The second essential ingredient of worship is joy. Acts 2:46 tells us that the early church “worshiped together at the Temple each day, met in homes for the Lord’s Supper, and shared their meals with great joy and generosity all the while praising God and enjoying the goodwill of all the people” Not only is there awe, but joy was there also. They discovered that God was not some awesome being waiting for them to make a mistake so that He can punish them. Instead the creator of the universe is a God of love who desires to express His mercy and grace and to save us from our sins. God has lifted you up out of the pit and brought you into His presence and that ought to bring joy into your heart. Psalm 100 says, “Shout for joy to the Lord, all the earth.” Reading through the Psalms I marvel at the number of times the idea of joy is expressed, we should be a joyful people for our God loves and cares for us.

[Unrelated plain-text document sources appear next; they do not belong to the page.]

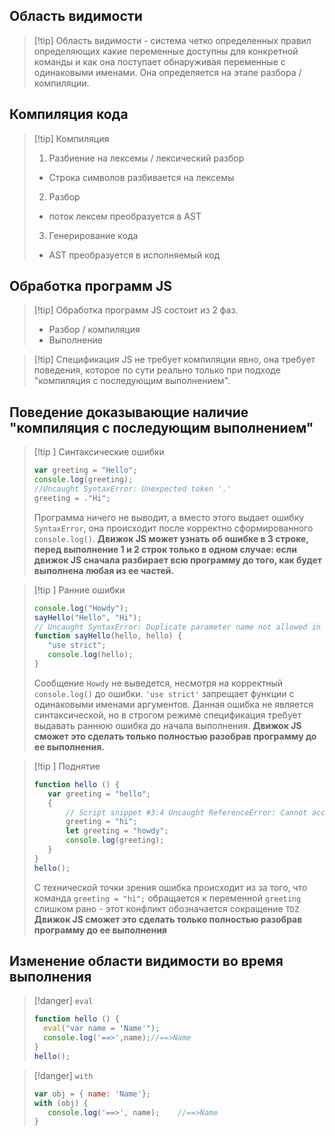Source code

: ## Область видимости
>[!tip] Область видимости - система четко определенных правил определяющих какие переменные доступны для конкретной команды и как она поступает обнаруживая переменные с одинаковыми именами. Она определяется на этапе разбора / компиляции.

## Компиляция кода

>[!tip] Компиляция
>1. Разбиение на лексемы / лексический разбор
>	* Строка символов разбивается на лексемы 
>2. Разбор
>	* поток лексем преобразуется в AST
>3. Генерирование кода
>	* AST преобразуется в исполняемый код

## Обработка программ JS

>[!tip] Обработка программ JS состоит из 2 фаз.
>* Разбор / компиляция
>* Выполнение

>[!tip] Спецификация JS не требует компиляции явно, она требует поведения, которое по сути реально только при подходе "компиляция с последующим выполнением".

## Поведение доказывающие наличие "компиляция с последующим выполнением"

>[!tip ] Синтаксические ошибки
>```js
>var greeting = "Hello";
>console.log(greeting);
>//Uncaught SyntaxError: Unexpected token '.'
>greeting = ."Hi"; 
>```
>Программа ничего не выводит, а вместо этого выдает ошибку `SyntaxError`, она происходит после корректно сформированного `console.log()`.
>**Движок JS может узнать об ошибке в 3 строке, перед выполнение 1 и 2 строк только в одном случае: если движок JS сначала разбирает всю программу до того, как будет выполнена любая из ее частей.**

>[!tip ] Ранние ошибки
>```js
>console.log("Howdy");
>sayHello("Hello", "Hi");
>// Uncaught SyntaxError: Duplicate parameter name not allowed in this context
>function sayHello(hello, hello) { 
>    "use strict";
>    console.log(hello);
>}
>```
>Сообщение `Howdy` не выведется, несмотря на корректный `console.log()` до ошибки. 
>`'use strict'` запрещает функции с одинаковыми именами аргументов.
>Данная ошибка не является синтаксической, но в строгом режиме спецификация требует выдавать раннюю ошибка до начала выполнения.
>**Движок JS сможет это сделать только полностью разобрав программу до ее выполнения.**

>[!tip ] Поднятие
>```js
>function hello () {
>    var greeting = "hello";
>    {
>        // Script snippet #3:4 Uncaught ReferenceError: Cannot access 'greeting' before initialization
>        greeting = "hi";
>        let greeting = "howdy";
>        console.log(greeting);
>    }
>}
>hello();
>```
>С технической точки зрения ошибка происходит из за того, что команда `greeting = "hi";` обращается к переменной `greeting` слишком рано - этот конфликт обозначается сокращение `TDZ`
>**Движок JS сможет это сделать только полностью разобрав программу до ее выполнения**


## Изменение области видимости во время выполнения

>[!danger] `eval`
>```js
>function hello () {
>   eval("var name = 'Name'");
>   console.log('==>',name);//==>Name
>}
>hello(); 
>```

>[!danger] `with`
>```js
>var obj = { name: 'Name'};
>with (obj) {
>    console.log('==>', name);    //==>Name
>}
>```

The only problem with awe and joy is that we often see them in conflict with one another. If you come from a formal church background where the emphasize is on the importance of being still and acknowledging that God is God and then visit a service where people are laughing, clapping, raising hands, and expressing joy, you’d think they are being disrespectful. “They shouldn’t behave that way.” But if you come from a contemporary background where you’re used to all that, and visit a service where people are sitting quietly, you’d think, “They need an infusion of joy.” Today in our war over our wants in worship we have missed the wonder of worship. In the war over worship we see formal as being without joy and contemporary as disrespectfully carefree. We judge the hearts and motives of those around us whose worship is different, trying to conform them to fit our comfort. Yet true worship should conform us not the other way around “let us bow down in worship, let us kneel before the Lord our Maker” Today would we hear the truth that we are His people we are following our Father not our feelings. Worship is not about our wants but about His wonder. When we see children coming to a parent with their raised hands, we don’t say, “put down your hands, you little charismatic.” What are they doing? They’re coming saying, pick me up, hold me.” When people sit in silence before their God it’s not stoic joyless worship but stillness before their Savior. Different styles but the same Savior, different ways of expressing their hearts but the same need, “God, I’m tired and I need you.” The truth is that it’s not about the styles it’s about the Savior. So whether your worship is reserved or raised we are all His sheep coming to submit and surrender. So when you see raise hands don’t consider them pharisaical, and if they are not raise don’t consider them unspiritual. Worship involves His Word and His Wonder and that always brings awe and joy.